Vim tomar conta do menino |
TOCAIA GRANDE
(Jorge Amado)
Episódio Nº 306
No
fim da tarde de verão um fogaréu queimava o céu de Tocaia Grande, fulguração de
vermelhos e amarelos.
Entregando a Edu a pata da égua para que o
rapazola completasse o serviço com o puxavante, Tição, fixando a vista,
enxergou a silhueta de um vivente,
esbatida contra as luzes e as sombras do pôr-do-sol.
No pensamento do ferrador de burros
perpassou uma idéia fugaz e absurda: ia por fim tirar a limpo o mistério que
cercava a aparição de Alma Penada em Tocaia Grande.
Decorridos tantos anos, alguém vinha por
ele, disposto, quem sabe, a reavê-lo.
Vago perfil de mulher, envolto em luz e em
poeira, o vulto se abaixou, largou no chão a trouxa de viagem para melhor
receber e retribuir os afagos do cão.
Naquele preciso momento, sem enxergar-lhe
as feições nem o contorno da figura, o negro soube de quem se tratava: só podia
ser ela e mais ninguém.
Desde que partira, jamais dera notícia. Tição
manteve-se parado, à espera, sem manifestar reação qualquer que fosse: morto
por dentro, vivo apenas na aparência.
Ao menos assim corria no arraial: a
verdadeira alma penada na oficina era o ferreiro e não o cão. Passo maneiro, corpo
sacudido, o bamboleio dos quadris, Epifânia se aproximou, o rosto sério.

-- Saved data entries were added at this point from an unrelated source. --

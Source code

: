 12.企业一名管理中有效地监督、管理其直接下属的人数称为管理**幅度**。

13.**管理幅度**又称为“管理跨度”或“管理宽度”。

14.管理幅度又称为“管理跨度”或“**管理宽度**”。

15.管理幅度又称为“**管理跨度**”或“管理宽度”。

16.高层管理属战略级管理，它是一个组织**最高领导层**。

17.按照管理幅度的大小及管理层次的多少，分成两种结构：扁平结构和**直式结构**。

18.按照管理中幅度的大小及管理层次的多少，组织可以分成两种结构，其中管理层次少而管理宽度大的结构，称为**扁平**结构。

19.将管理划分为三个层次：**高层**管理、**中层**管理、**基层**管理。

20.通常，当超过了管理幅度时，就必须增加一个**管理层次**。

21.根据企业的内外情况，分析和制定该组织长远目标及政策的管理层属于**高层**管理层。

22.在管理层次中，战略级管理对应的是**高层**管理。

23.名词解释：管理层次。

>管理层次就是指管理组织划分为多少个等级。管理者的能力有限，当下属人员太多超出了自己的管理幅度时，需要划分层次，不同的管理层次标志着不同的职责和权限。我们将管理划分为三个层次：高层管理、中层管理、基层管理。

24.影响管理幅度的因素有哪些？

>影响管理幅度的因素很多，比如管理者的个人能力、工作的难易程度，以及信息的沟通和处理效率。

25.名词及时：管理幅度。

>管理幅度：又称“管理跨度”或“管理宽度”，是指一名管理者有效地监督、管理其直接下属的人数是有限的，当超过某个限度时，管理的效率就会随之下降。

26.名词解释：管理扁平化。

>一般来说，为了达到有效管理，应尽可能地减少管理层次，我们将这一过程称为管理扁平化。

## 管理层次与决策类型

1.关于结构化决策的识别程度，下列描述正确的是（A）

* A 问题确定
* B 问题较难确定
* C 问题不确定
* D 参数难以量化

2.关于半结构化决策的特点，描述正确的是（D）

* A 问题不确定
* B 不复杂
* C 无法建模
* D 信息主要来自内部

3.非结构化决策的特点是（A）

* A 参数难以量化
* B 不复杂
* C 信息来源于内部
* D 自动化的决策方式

Comedida nos modos, sem espalhafatos, não arreganhava
os dentes, não se desfazia em
dengue. Nem parecia aquela lambanceira e atrevida, luxenta,
que virava a cabeça dos homens e perturbava a paz.
Parou diante de Tição, o atado sob o braço,
o cachorro saltitando em redor:
- Vim tomar conta do menino. Andei sumida,
tava amigada.
Trasantonte encontrei Cosme, ele me
contou. Fiquei sentida.
A voz serena e firme:
- Cadê ele, o meu menino? Não vou embora
nem que tu mande.
Sem esperar resposta, andou para a porta
da oficina, seguida por Alma Penada, entrou casa adentro. Lavado em sangue, o
sol afogava-se no rio.
2
Em companhia da neta Aracati, cujos qui nze anos não haviam festejado devido à febre que
grassara no inverno, sia Leocádia percorreu a meia légua que mediava entre as
plantações dos estancianos e as do povo de Vanjé.
Valente andarilha apesar do fardo da idade
a lhe vergar os ombros, a moleca devia aligeirar o passo para acompanhá-la.
Iam as duas conversando sobre assuntos
insólitos naquelas capoeiras. Discutiam trajes de pastoras, pastoras de
estrelas conforme davam a perceber, e se referiam a personagens cujos nomes e
títulos ressoavam estranhos e sedutores: Dona Deusa, Besta-Fera, Caboclo
Gostosinho.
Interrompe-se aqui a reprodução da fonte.